Task to complete: Please give an exact copy of every line from the one holding "매수하여 시세를 조종한 혐의를 받고 있습니다.</p>" through the final line of the records below.

Segment Start: Listed records

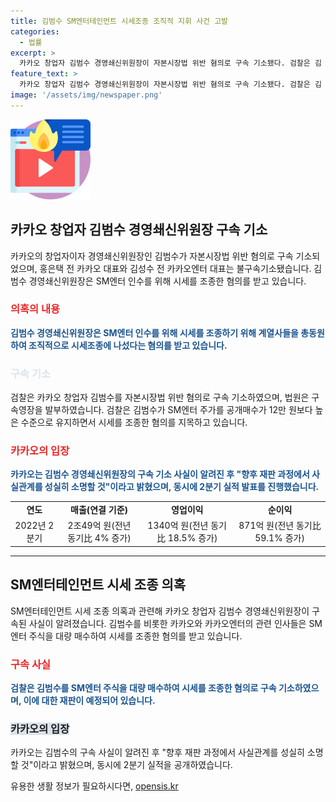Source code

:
 ```yaml
---
title: 김범수 SM엔터테인먼트 시세조종 조직적 지휘 사건 고발
categories:
  - 법률
excerpt: >
  카카오 창업자 김범수 경영쇄신위원장이 자본시장법 위반 혐의로 구속 기소됐다. 검찰은 김 위원장이 SM엔터 주식 공개매수를 조종한 혐의를 보도했으며, 김 위원장은 계열사 등을 동원해 조직적으로 시세조종에 나섰다는 것으로 밝혀졌다. 카카오는 사실관계를 성실히 소명하기로 밝히고 있으며, 김 위원장의 구속이 확정된 가운데 카카오는 2분기 실적을 발표했다. 2분기 매출은 전년 대비 4% 증가한 2조49억 원으로, 이는 카카오 그룹 역사상 최대 매출액이다.
feature_text: >
  카카오 창업자 김범수 경영쇄신위원장이 자본시장법 위반 혐의로 구속 기소됐다. 검찰은 김 위원장이 SM엔터 주식 공개매수를 조종한 혐의를 보도했으며, 김 위원장은 계열사 등을 동원해 조직적으로 시세조종에 나섰다는 것으로 밝혀졌다. 카카오는 사실관계를 성실히 소명하기로 밝히고 있으며, 김 위원장의 구속이 확정된 가운데 카카오는 2분기 실적을 발표했다. 2분기 매출은 전년 대비 4% 증가한 2조49억 원으로, 이는 카카오 그룹 역사상 최대 매출액이다.
image: '/assets/img/newspaper.png'
---
```


<p><img src="/assets/img/news.png" alt="rentncar 속보" /></p>

<h2 data-ke-size="size26">카카오 창업자 김범수 경영쇄신위원장 구속 기소</h2>

<p data-ke-size="size16">카카오의 창업자이자 경영쇄신위원장인 김범수가 자본시장법 위반 혐의로 구속 기소되었으며, 홍은택 전 카카오 대표와 김성수 전 카카오엔터 대표는 불구속기소됐습니다. 김범수 경영쇄신위원장은 SM엔터 인수를 위해 시세를 조종한 혐의를 받고 있습니다.</p>

<h3><b><span style="color: #ee2323;">의혹의 내용</span></b></h3>

<p><b><span style="color: #1a5490;">김범수 경영쇄신위원장은 SM엔터 인수를 위해 시세를 조종하기 위해 계열사들을 총동원하여 조직적으로 시세조종에 나섰다는 혐의를 받고 있습니다.</span></b></p>

<h3><b><span style="color: #21538527;">구속 기소</span></b></h3>

<p>검찰은 카카오 창업자 김범수를 자본시장법 위반 혐의로 구속 기소하였으며, 법원은 구속영장을 발부하였습니다. 검찰은 김범수가 SM엔터 주가를 공개매수가 12만 원보다 높은 수준으로 유지하면서 시세를 조종한 혐의를 지목하고 있습니다.</p>

<h3><b><span style="color: #ee2323;">카카오의 입장</span></b></h3>

<p><b><span style="color: #1a5490;">카카오는 김범수 경영쇄신위원장의 구속 기소 사실이 알려진 후 "향후 재판 과정에서 사실관계를 성실히 소명할 것"이라고 밝혔으며, 동시에 2분기 실적 발표를 진행했습니다.</span></b></p>

<table>
    <tr>
        <td style="text-align: center; height: 17px;"><b>연도</b></td>
        <td style="text-align: center; height: 17px;"><b>매출(연결 기준)</b></td>
        <td style="text-align: center; height: 17px;"><b>영업이익</b></td>
        <td style="text-align: center; height: 17px;"><b>순이익</b></td>
    </tr>
    <tr>
        <td style="text-align: center; height: 17px;">2022년 2분기</td>
        <td style="text-align: center; height: 17px;">2조49억 원(전년 동기比 4% 증가)</td>
        <td style="text-align: center; height: 17px;">1340억 원(전년 동기比 18.5% 증가)</td>
        <td style="text-align: center; height: 17px;">871억 원(전년 동기比 59.1% 증가)</td>
    </tr>
</table>

<hr>

<h2 data-ke-size="size26">SM엔터테인먼트 시세 조종 의혹</h2>

<p data-ke-size="size16">SM엔터테인먼트 시세 조종 의혹과 관련해 카카오 창업자 김범수 경영쇄신위원장이 구속된 사실이 알려졌습니다. 김범수를 비롯한 카카오와 카카오엔터의 관련 인사들은 SM엔터 주식을 대량 매수하여 시세를 조종한 혐의를 받고 있습니다.</p>

<h3><b><span style="color: #ee2323;">구속 사실</span></b></h3>

<p><b><span style="color: #1a5490;">검찰은 김범수를 SM엔터 주식을 대량 매수하여 시세를 조종한 혐의로 구속 기소하였으며, 이에 대한 재판이 예정되어 있습니다.</span></b></p>

<h3><b><span style="background-color: #21538527;">카카오의 입장</span></b></h3>

<p>카카오는 김범수의 구속 사실이 알려진 후 "향후 재판 과정에서 사실관계를 성실히 소명할 것"이라고 밝혔으며, 동시에 2분기 실적을 공개하였습니다.</p>
유용한 생활 정보가 필요하시다면, <a href="https://opensis.kr" rel="dofollow">opensis.kr</a>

Segment End: Listed records

Completed exercise:
<p data-ke-size="size16">SM엔터테인먼트 시세 조종 의혹과 관련해 카카오 창업자 김범수 경영쇄신위원장이 구속된 사실이 알려졌습니다. 김범수를 비롯한 카카오와 카카오엔터의 관련 인사들은 SM엔터 주식을 대량 매수하여 시세를 조종한 혐의를 받고 있습니다.</p>

<h3><b><span style="color: #ee2323;">구속 사실</span></b></h3>

<p><b><span style="color: #1a5490;">검찰은 김범수를 SM엔터 주식을 대량 매수하여 시세를 조종한 혐의로 구속 기소하였으며, 이에 대한 재판이 예정되어 있습니다.</span></b></p>

<h3><b><span style="background-color: #21538527;">카카오의 입장</span></b></h3>

<p>카카오는 김범수의 구속 사실이 알려진 후 "향후 재판 과정에서 사실관계를 성실히 소명할 것"이라고 밝혔으며, 동시에 2분기 실적을 공개하였습니다.</p>
유용한 생활 정보가 필요하시다면, <a href="https://opensis.kr" rel="dofollow">opensis.kr</a>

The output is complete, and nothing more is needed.